Every day sightseers make their way to lower Manhattan to take pictures of the ruins of the World Trade Centre. Many hold their cameras at arm's length, studying the image on tiny screens. For this is the age of the digital camera, when pictures can be scrutinised while snapping, then edited on screen, sent to friends and relatives, and printed out from distant PCs.
The digital revolution has come upon the world of photography pretty quickly. I can remember just three years ago sending my first digital images by e-mail attachment - from a hotel room in Mongolia - to The Irish Times picture desk. You can bet there is hardly a correspondent today in Peshawar or the Panshir Valley who does not have a digital camera in his or her equipment.
All revolutions sweep over the old, and this one is no exception. Up to now the concept of instant photography was synonymous with the word Polaroid, defined in Webster's Dictionary as "the first brand of instant camera". The clunky Polaroid apparatus was - and still is to some extent - popular at the beach or at weddings, and as a tool of estate agents and insurance adjusters.
But on Monday the Polaroid company filed for bankruptcy at a court in Wilmington, Delaware, citing debts of almost $1 billion (€1.1 billion). For too long, it seems, the "pod had got the nod" at Polaroid headquarters. The pod is the little sealed cachet inside the Polaroid camera which bursts when a picture is taken and spreads developing liquid over a chemical-coated negative, allowing the film to develop instantly. The saying "the pod gets the nod" is popular among workers at Polaroid, according to the Boston Herald, and meant simply that no other technology got full company backing if it was not centred round the core business of instant cameras which used the pod.
It was the undoing of the company but it is not hard to understand the reluctance to move away from a sure-fire winner. Invented more than half a century ago by Harvard University dropout Edwin H. Land, the Polaroid quickly became the number-one instant camera in the world and held that position for several decades.
Edwin Land was a brilliant innovator, second only to Edison. He registered 535 patents for inventions which resulted in 3-D glasses, the U2 spy plane and glare-free sunglasses with lenses that could polarise light, that is make light rays move in parallel. He created a sensation when he introduced instant photographic imaging at the Optical Society of America meeting in New York on February 21st, 1947.
"While-you-wait" photography using cameras with built-in processing was not new. It had been used by itinerant beach and street photographers since the 19th century. Older readers may recall the rain-coated photographer with camera and tripod who plyed his trade on O'Connell Bridge in Dublin for many decades. But the technique was impractical for consumer use because of the messiness of handling liquid chemicals.
A year after dazzling the Optical Society, Land put his one-step Polaroid Model 95 on sale in Boston for $89.50 in 1948. It was instantly hailed as a revolution in photography unparalleled since the advent of roll film.
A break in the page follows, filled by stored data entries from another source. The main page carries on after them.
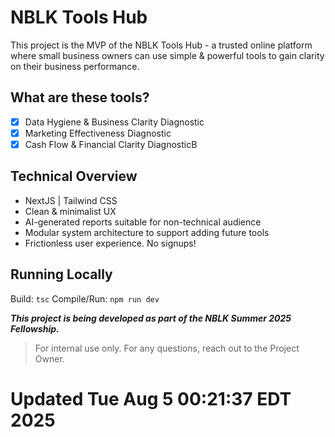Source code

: # NBLK Tools Hub
This project is the MVP of the NBLK Tools Hub - a trusted online platform where small business owners can use simple & powerful tools to gain clarity on their business performance.

## What are these tools?
- [x] Data Hygiene & Business Clarity Diagnostic
- [x] Marketing Effectiveness Diagnostic
- [x] Cash Flow & Financial Clarity DiagnosticB

## Technical Overview
- NextJS | Tailwind CSS
- Clean & minimalist UX
- AI-generated reports suitable for non-technical audience
- Modular system architecture to support adding future tools
- Frictionless user experience. No signups!

## Running Locally
Build: `tsc`
Compile/Run: `npm run dev`

***This project is being developed as part of the NBLK Summer 2025 Fellowship.***

> For internal use only. For any questions, reach out to the Project Owner.


# Updated Tue Aug  5 00:21:37 EDT 2025
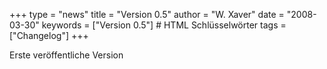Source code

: +++
type = "news"
title = "Version 0.5"
author = "W. Xaver"
date = "2008-03-30"
keywords = ["Version 0.5"] # HTML Schlüsselwörter
tags = ["Changelog"]
+++

Erste veröffentliche Version
<!--more-->
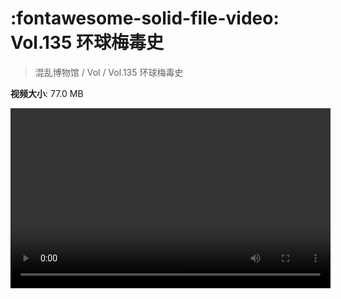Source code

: # :fontawesome-solid-file-video: Vol.135 环球梅毒史

> 混乱博物馆 / Vol / Vol.135 环球梅毒史

**视频大小**: 77.0 MB

<video id="V-99a11327a0e569ec68a9f24a49ada37d" width="512" height="288" preload="none" playsinline webkit-playsinline></video>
Polaroid achieved $5 million in sales within 12 months.
By 1969 Polaroid sales exceeded $500 million. In 1972 the company introduced the SX-70, the first camera to let photographers watch colour pictures develop before their eyes on exposure to light. Throughout the 1970s and 1980s Polaroid was one of the "Nifty Fifty" bellweather favourites on Wall Street. It seemed growth would continue forever. By 1994, three years after Land died, aged 91, sales topped a staggering $2.3 billion.
But the slide started in 1996 and by 2000 sales had dropped to $1.85 billion. Already damaged by one-hour photo developing shops, the company could not compete with high-quality digital cameras. Polaroid actually was a pioneer in developing the digital camera in the mid-1990s but the pod still got the nod; not enough resources were put into developing and marketing the new thing. The creation of two digital photographic printers, Opal and Onyx, came too late. The end was as spectacular as the beginning.
In the first half of this year Polaroid's sales fell 25 per cent and it lost $200 million. The company's shares, worth $28 just 18 months ago, last traded at 28 cents.
On top of everything the company was struggling vainly with the legacy of $900 million in debt run up in 1988 to finance an employee stock plan and preferred stock option introduced to shake off a hostile bid from Walt Disney's nephew, Roy.
Polaroid Corporation is still the worldwide leader in instant imaging and supplies and sells sunglasses, digital imaging technology and secure identification systems worldwide. There are still millions of Polaroid cameras around, ensuring demand for instant film for years to come. However, having failed to find a buyer its seems that the once-great company will now be sold off piecemeal.
One-stop photography is a brilliant idea whose time has not yet run out. But it is being left behind by new inventions and its fall was probably inevitable. As Edwin Land himself once said: "Nature has neither rewards or punishments, only consequences."